Breakups are always rough. You meet someone and you fall in love. You grow attached to this persona and you become accustomed to a certain way of living – a life that revolves around having this person at your side. And then when you break up, you are forced to abandon all of that. You are forced to confront a new world wherein you are alone; wherein you are without the love of your life and you have to make the most out of the very few things that you have in that moment. And it hurts even more to know that you’ve broken up but you still want to get back together with your ex.
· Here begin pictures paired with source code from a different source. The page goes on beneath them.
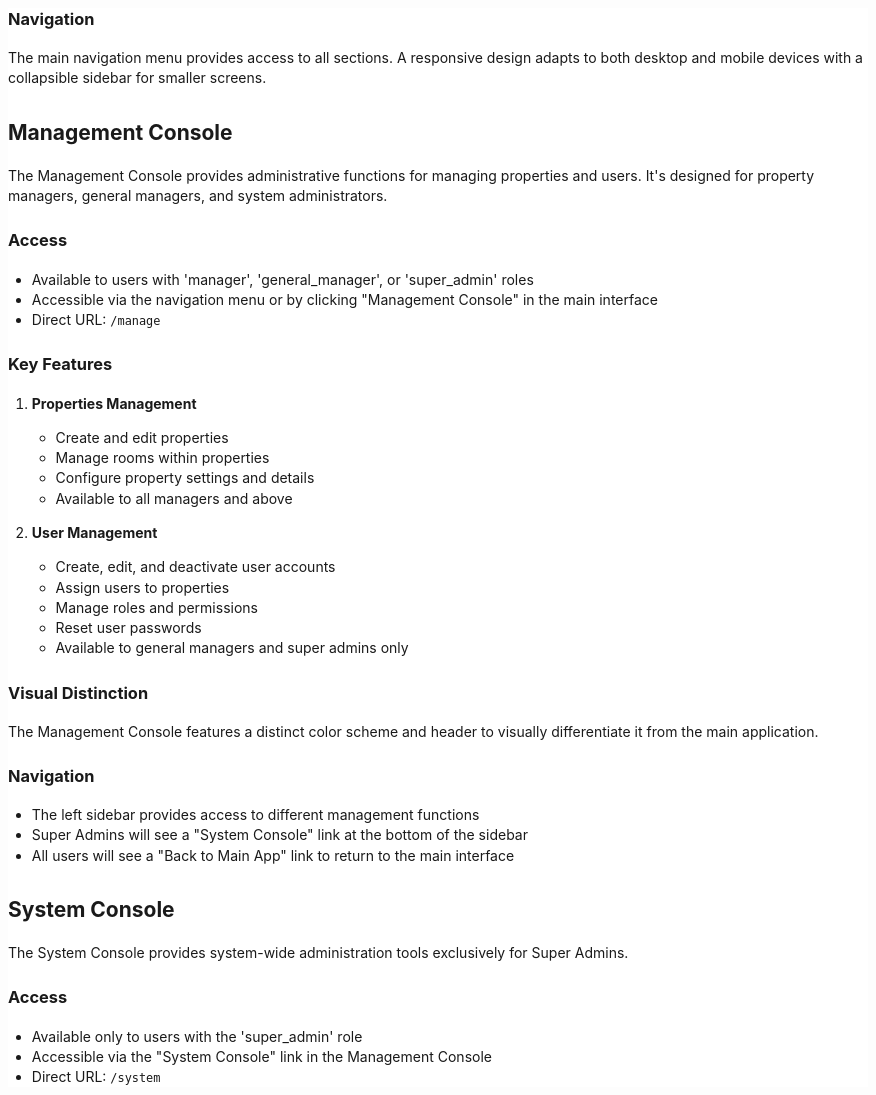 ### Navigation

The main navigation menu provides access to all sections. A responsive design adapts to both desktop and mobile devices with a collapsible sidebar for smaller screens.

## Management Console

The Management Console provides administrative functions for managing properties and users. It's designed for property managers, general managers, and system administrators.

### Access

- Available to users with 'manager', 'general_manager', or 'super_admin' roles
- Accessible via the navigation menu or by clicking "Management Console" in the main interface
- Direct URL: `/manage`

### Key Features

1. **Properties Management**
   - Create and edit properties
   - Manage rooms within properties
   - Configure property settings and details
   - Available to all managers and above

2. **User Management**
   - Create, edit, and deactivate user accounts
   - Assign users to properties
   - Manage roles and permissions
   - Reset user passwords
   - Available to general managers and super admins only

### Visual Distinction

The Management Console features a distinct color scheme and header to visually differentiate it from the main application.

### Navigation

- The left sidebar provides access to different management functions
- Super Admins will see a "System Console" link at the bottom of the sidebar
- All users will see a "Back to Main App" link to return to the main interface

## System Console

The System Console provides system-wide administration tools exclusively for Super Admins.

### Access

- Available only to users with the 'super_admin' role
- Accessible via the "System Console" link in the Management Console
- Direct URL: `/system`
Remember that yes, it’s important for your ex to miss you if you want him to realize that he never should have ended things with you in the first place. But making him miss you isn’t the end of the story. It’s not the long-term priority. The real goal is getting back together, right? Think bigger. The bigger your approach, the better the outcome is going to be. The one thing that you have to remember once you go through a breakup with someone is this: no matter how bad you both may have left things, there is always a chance to rekindle that flame.
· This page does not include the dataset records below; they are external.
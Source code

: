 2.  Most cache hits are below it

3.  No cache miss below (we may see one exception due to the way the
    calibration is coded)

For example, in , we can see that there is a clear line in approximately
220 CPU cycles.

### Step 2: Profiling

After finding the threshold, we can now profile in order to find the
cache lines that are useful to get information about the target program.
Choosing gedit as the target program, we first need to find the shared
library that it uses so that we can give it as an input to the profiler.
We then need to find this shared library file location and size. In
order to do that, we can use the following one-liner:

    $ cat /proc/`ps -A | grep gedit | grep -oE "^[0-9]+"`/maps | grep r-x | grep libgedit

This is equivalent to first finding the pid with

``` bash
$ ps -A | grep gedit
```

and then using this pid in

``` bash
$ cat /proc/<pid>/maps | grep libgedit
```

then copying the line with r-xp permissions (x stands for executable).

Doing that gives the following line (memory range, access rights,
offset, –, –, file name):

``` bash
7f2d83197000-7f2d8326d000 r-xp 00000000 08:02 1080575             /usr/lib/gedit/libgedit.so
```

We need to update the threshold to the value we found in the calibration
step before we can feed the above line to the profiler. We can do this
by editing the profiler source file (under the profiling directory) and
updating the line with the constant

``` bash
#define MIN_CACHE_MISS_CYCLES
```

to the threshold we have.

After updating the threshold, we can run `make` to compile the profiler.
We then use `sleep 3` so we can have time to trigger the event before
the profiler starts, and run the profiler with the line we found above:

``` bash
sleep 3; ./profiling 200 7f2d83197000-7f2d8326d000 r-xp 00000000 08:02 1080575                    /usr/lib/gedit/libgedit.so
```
No matter how much you might have hurt one another, people can always find a way to forgive and move on. So what exactly do you have to do to improve your chances of getting back together? And how can you do it in a way that is healthy and sustainable? Here are a few general rules that you might want to keep in mind throughout the whole process.
1. Don’t be so quick about it.
Give him time to miss you. If you act a little too hastily, you will risk coming off as desperate and weak. And you don’t want that. Besides, he probably still has ill feelings for you. Let him calm down for a bit before you come into contact with him again.
2. And in the meantime, focus on building yourself back up.
And while waiting for him to calm down, just focus on being yourself. Build a life that you can actually be proud of. So that by the time you see each other again, he will see just how amazing a person you have become. And it will be harder for him to resist getting back together with you.
3. Don’t obsess over what he’s doing.
And don’t be pathetic by obsessing over what he’s up to. Really take that time to focus on yourself. Find out what parts of your life you can improve on. And think about what you can do to make sure that you’re a better girlfriend in the future.
At the end of the day, you’re going to have to come to terms with the fact that not all love stories are meant to have happy endings. And if you and your ex just aren’t compatible with one another, then things are never going to work out no matter how hard either of you might try. And that’s just a fact of the world. So yes, there is a chance that the both of you are going to be able to work through your problems and get back to a place of love and affection. But if things don’t work out that way, then you’re both going to have that that’s just how the universe intends it. You can’t force love no matter how much you might want to; no matter how much you might be willing to give up. Love only comes when it’s meant to. And you’re just going to have to be patient and mature enough to wait for it.